▸ Records drawn from a dataset:
■ ■ ■ ■

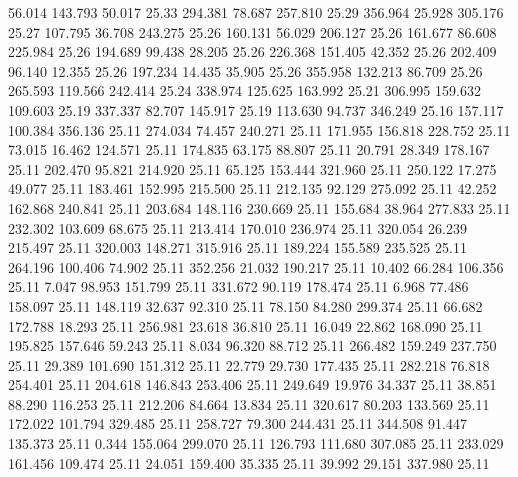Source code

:   56.014  143.793   50.017        25.33
 294.381   78.687  257.810        25.29
 356.964   25.928  305.176        25.27
 107.795   36.708  243.275        25.26
 160.131   56.029  206.127        25.26
 161.677   86.608  225.984        25.26
 194.689   99.438   28.205        25.26
 226.368  151.405   42.352        25.26
 202.409   96.140   12.355        25.26
 197.234   14.435   35.905        25.26
 355.958  132.213   86.709        25.26
 265.593  119.566  242.414        25.24
 338.974  125.625  163.992        25.21
 306.995  159.632  109.603        25.19
 337.337   82.707  145.917        25.19
 113.630   94.737  346.249        25.16
 157.117  100.384  356.136        25.11
 274.034   74.457  240.271        25.11
 171.955  156.818  228.752        25.11
  73.015   16.462  124.571        25.11
 174.835   63.175   88.807        25.11
  20.791   28.349  178.167        25.11
 202.470   95.821  214.920        25.11
  65.125  153.444  321.960        25.11
 250.122   17.275   49.077        25.11
 183.461  152.995  215.500        25.11
 212.135   92.129  275.092        25.11
  42.252  162.868  240.841        25.11
 203.684  148.116  230.669        25.11
 155.684   38.964  277.833        25.11
 232.302  103.609   68.675        25.11
 213.414  170.010  236.974        25.11
 320.054   26.239  215.497        25.11
 320.003  148.271  315.916        25.11
 189.224  155.589  235.525        25.11
 264.196  100.406   74.902        25.11
 352.256   21.032  190.217        25.11
  10.402   66.284  106.356        25.11
   7.047   98.953  151.799        25.11
 331.672   90.119  178.474        25.11
   6.968   77.486  158.097        25.11
 148.119   32.637   92.310        25.11
  78.150   84.280  299.374        25.11
  66.682  172.788   18.293        25.11
 256.981   23.618   36.810        25.11
  16.049   22.862  168.090        25.11
 195.825  157.646   59.243        25.11
   8.034   96.320   88.712        25.11
 266.482  159.249  237.750        25.11
  29.389  101.690  151.312        25.11
  22.779   29.730  177.435        25.11
 282.218   76.818  254.401        25.11
 204.618  146.843  253.406        25.11
 249.649   19.976   34.337        25.11
  38.851   88.290  116.253        25.11
 212.206   84.664   13.834        25.11
 320.617   80.203  133.569        25.11
 172.022  101.794  329.485        25.11
 258.727   79.300  244.431        25.11
 344.508   91.447  135.373        25.11
   0.344  155.064  299.070        25.11
 126.793  111.680  307.085        25.11
 233.029  161.456  109.474        25.11
  24.051  159.400   35.335        25.11
  39.992   29.151  337.980        25.11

■ ■ ■ ■

▸ Exercise goal: Omit the pictures and copy the records above exactly.

▸ The answer:
Source code

:   56.014  143.793   50.017        25.33
 294.381   78.687  257.810        25.29
 356.964   25.928  305.176        25.27
 107.795   36.708  243.275        25.26
 160.131   56.029  206.127        25.26
 161.677   86.608  225.984        25.26
 194.689   99.438   28.205        25.26
 226.368  151.405   42.352        25.26
 202.409   96.140   12.355        25.26
 197.234   14.435   35.905        25.26
 355.958  132.213   86.709        25.26
 265.593  119.566  242.414        25.24
 338.974  125.625  163.992        25.21
 306.995  159.632  109.603        25.19
 337.337   82.707  145.917        25.19
 113.630   94.737  346.249        25.16
 157.117  100.384  356.136        25.11
 274.034   74.457  240.271        25.11
 171.955  156.818  228.752        25.11
  73.015   16.462  124.571        25.11
 174.835   63.175   88.807        25.11
  20.791   28.349  178.167        25.11
 202.470   95.821  214.920        25.11
  65.125  153.444  321.960        25.11
 250.122   17.275   49.077        25.11
 183.461  152.995  215.500        25.11
 212.135   92.129  275.092        25.11
  42.252  162.868  240.841        25.11
 203.684  148.116  230.669        25.11
 155.684   38.964  277.833        25.11
 232.302  103.609   68.675        25.11
 213.414  170.010  236.974        25.11
 320.054   26.239  215.497        25.11
 320.003  148.271  315.916        25.11
 189.224  155.589  235.525        25.11
 264.196  100.406   74.902        25.11
 352.256   21.032  190.217        25.11
  10.402   66.284  106.356        25.11
   7.047   98.953  151.799        25.11
 331.672   90.119  178.474        25.11
   6.968   77.486  158.097        25.11
 148.119   32.637   92.310        25.11
  78.150   84.280  299.374        25.11
  66.682  172.788   18.293        25.11
 256.981   23.618   36.810        25.11
  16.049   22.862  168.090        25.11
 195.825  157.646   59.243        25.11
   8.034   96.320   88.712        25.11
 266.482  159.249  237.750        25.11
  29.389  101.690  151.312        25.11
  22.779   29.730  177.435        25.11
 282.218   76.818  254.401        25.11
 204.618  146.843  253.406        25.11
 249.649   19.976   34.337        25.11
  38.851   88.290  116.253        25.11
 212.206   84.664   13.834        25.11
 320.617   80.203  133.569        25.11
 172.022  101.794  329.485        25.11
 258.727   79.300  244.431        25.11
 344.508   91.447  135.373        25.11
   0.344  155.064  299.070        25.11
 126.793  111.680  307.085        25.11
 233.029  161.456  109.474        25.11
  24.051  159.400   35.335        25.11
  39.992   29.151  337.980        25.11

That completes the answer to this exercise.